Diuretics carry a risk of volume depletion and electrolyte derangements, and should be stopped once a patient becomes NPO. Excess volume is managed with as-needed intravenous formulations.
Drugs Acting on the Central Nervous System
The majority of central nervous system (CNS)-active drugs, including antiepileptics, antipsychotics, benzodiazepines, bupropion, gabapentin, lithium, mirtazapine, selective serotonin and norepinephrine reuptake inhibitors (SSRIs and SNRIs), tricyclic antidepressants (TCAs), and valproic acid, balance a low risk of perioperative complications against a significant potential for withdrawal and disease decompensation. Therefore, these medications should be continued.
Carbidopa/Levodopa should be continued because abrupt cessation can precipitate systemic withdrawal resembling serotonin syndrome and rapid deterioration of Parkinson’s symptoms.
Monoamine oxidase inhibitor (MAOI) therapy usually indicates refractory psychiatric illness, so these drugs should be continued to avoid decompensation. Importantly, MAOI-safe anesthesia without dextromethorphan, meperidine, epinephrine, or norepinephrine has to be used due to the risk of cardiovascular instability.7
Diabetic Drugs
Insulin therapy should be continued with adjustments. Glargine basal insulin has no peak and can be continued without changing the dose. Likewise, patients with insulin pumps can continue the usual basal rate. Short-acting insulin or such insulin mixes as 70/30 should be stopped four hours before surgery to avoid hypoglycemia. Intermediate-acting insulin (e.g., NPH) can be administered at half the usual dose the day of surgery with a perioperative 5% dextrose infusion. NPH should not be given the day of surgery if the dextrose infusion cannot be used.8
Incretins (exenatide, sitagliptin) rarely cause hypoglycemia in the absence of insulin and may be beneficial in controlling intraoperative hyperglycemia. Therefore, these medications can be continued.8
Thiazolidinediones (TZDs; pioglitazone, rosiglitazone) alter gene transcription with biological duration of action on the order of weeks and low risk of hypoglycemia, and should be continued.

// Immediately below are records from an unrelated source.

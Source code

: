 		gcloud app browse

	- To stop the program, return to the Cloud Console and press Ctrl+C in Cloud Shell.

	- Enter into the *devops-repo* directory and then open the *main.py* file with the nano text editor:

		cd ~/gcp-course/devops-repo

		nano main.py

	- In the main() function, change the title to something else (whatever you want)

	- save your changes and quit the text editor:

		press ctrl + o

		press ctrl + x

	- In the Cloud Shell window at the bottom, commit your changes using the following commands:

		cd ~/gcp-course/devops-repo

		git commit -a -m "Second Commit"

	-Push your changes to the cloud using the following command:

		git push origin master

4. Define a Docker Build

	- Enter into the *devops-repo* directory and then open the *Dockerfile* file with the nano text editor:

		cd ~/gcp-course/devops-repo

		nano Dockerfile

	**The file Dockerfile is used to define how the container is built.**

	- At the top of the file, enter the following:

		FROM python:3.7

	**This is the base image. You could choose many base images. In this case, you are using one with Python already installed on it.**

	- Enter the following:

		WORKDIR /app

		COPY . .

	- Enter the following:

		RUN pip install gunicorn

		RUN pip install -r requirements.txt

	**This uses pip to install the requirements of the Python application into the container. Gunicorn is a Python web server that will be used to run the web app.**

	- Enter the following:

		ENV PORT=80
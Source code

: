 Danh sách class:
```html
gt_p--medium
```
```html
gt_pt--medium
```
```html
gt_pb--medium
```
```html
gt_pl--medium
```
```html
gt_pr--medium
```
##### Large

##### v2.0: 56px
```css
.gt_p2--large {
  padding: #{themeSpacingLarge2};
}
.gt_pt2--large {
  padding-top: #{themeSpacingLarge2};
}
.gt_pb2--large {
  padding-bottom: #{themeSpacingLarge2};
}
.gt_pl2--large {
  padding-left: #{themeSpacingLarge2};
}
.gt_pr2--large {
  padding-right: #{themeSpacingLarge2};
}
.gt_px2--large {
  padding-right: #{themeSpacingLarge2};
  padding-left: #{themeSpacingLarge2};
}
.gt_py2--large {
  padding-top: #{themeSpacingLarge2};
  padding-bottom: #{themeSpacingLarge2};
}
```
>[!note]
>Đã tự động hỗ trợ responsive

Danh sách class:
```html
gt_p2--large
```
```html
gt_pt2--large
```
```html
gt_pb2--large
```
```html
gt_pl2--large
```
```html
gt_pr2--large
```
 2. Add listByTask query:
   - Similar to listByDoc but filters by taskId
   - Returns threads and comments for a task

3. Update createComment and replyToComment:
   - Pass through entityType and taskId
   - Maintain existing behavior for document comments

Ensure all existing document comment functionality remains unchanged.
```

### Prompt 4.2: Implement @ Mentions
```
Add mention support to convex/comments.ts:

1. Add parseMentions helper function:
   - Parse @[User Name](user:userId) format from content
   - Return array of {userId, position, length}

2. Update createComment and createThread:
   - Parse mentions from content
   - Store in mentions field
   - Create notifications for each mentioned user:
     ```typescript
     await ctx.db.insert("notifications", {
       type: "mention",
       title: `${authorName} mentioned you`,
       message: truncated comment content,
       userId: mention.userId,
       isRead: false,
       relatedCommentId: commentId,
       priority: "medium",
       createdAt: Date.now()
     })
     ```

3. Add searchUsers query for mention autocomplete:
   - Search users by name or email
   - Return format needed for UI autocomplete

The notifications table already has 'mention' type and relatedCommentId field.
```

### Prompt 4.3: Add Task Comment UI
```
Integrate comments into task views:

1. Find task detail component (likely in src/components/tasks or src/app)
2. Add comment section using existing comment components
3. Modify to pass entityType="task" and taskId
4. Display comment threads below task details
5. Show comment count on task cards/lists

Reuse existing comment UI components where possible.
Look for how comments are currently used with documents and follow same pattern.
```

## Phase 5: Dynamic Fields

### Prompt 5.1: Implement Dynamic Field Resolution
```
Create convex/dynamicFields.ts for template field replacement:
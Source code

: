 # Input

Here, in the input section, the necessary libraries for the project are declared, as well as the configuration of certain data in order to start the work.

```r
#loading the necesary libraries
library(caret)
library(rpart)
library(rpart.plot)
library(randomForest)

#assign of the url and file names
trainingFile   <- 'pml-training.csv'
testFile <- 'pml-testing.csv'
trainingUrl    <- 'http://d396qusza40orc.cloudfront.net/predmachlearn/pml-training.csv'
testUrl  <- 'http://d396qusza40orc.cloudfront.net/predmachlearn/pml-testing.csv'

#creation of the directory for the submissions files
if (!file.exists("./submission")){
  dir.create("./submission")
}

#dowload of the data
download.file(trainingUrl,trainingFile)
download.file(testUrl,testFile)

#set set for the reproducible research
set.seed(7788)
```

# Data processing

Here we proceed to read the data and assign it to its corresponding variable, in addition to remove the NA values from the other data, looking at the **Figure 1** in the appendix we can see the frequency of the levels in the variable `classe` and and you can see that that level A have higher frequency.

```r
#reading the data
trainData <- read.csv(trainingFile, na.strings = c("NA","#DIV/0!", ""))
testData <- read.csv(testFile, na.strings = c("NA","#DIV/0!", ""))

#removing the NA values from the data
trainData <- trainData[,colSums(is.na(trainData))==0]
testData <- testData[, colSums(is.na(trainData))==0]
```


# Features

Metformin carries an FDA black-box warning to discontinue therapy before any intravascular radiocontrast studies or surgical procedures due to the risk of severe lactic acidosis if renal failure develops. It should be stopped 24 hours before surgery and restarted at least 48-72 hours after. Normal renal function should be confirmed before restarting therapy.8
Sulfonylureas (glimepiride, glipizide, glyburide) carry a significant risk of hypoglycemia in a patient who is NPO; they should be stopped the night before surgery or before commencement of NPO status.
Hormones
Antithyroid drugs (methimazole, propylthiouracil) and levothyroxine should be continued, as they have no perioperative contraindications.
Oral contraceptives (OCPs), hormone replacement therapy (HRT), and raloxifene can increase the risk of DVT. The largest study on the topic was the HERS trial of postmenopausal women on estrogen/progesterone HRT. The authors reported a 4.9-fold increased risk of DVT for 90 days after surgery.9 Unfortunately, no information was provided on the types of surgery, or whether appropriate and consistent DVT prophylaxis was utilized. HERS authors also reported a 2.5-fold increased risk of DVT for at least 30 days after cessation of HRT.9
Given the data, it is reasonable to stop hormone therapy four weeks before surgery when prolonged immobilization is anticipated and patients are able to tolerate hormone withdrawal, especially if other DVT risk factors are present. If hormone therapy cannot be stopped, strong consideration should be given to higher-intensity DVT prophylaxis (e.g., chemoprophylaxis as opposed to mechanical measures) of longer duration—up to 28 days following general surgery and up to 35 days after orthopedic procedures.10
Perioperative Corticosteroids
Corticosteroid therapy in excess of prednisone 5 mg/day or equivalent for more than five days in the 30 days preceding surgery might predispose patients to acute adrenal insufficiency in the perioperative period. Surgical procedures typically result in cortisol release of 50-150 mg/day, which returns to baseline within 48 hours.11 Therefore, the recommendation is to continue a patient’s baseline steroid dose and supplement it with stress-dose steroids tailored to the severity of operative stress (see Table 2, above).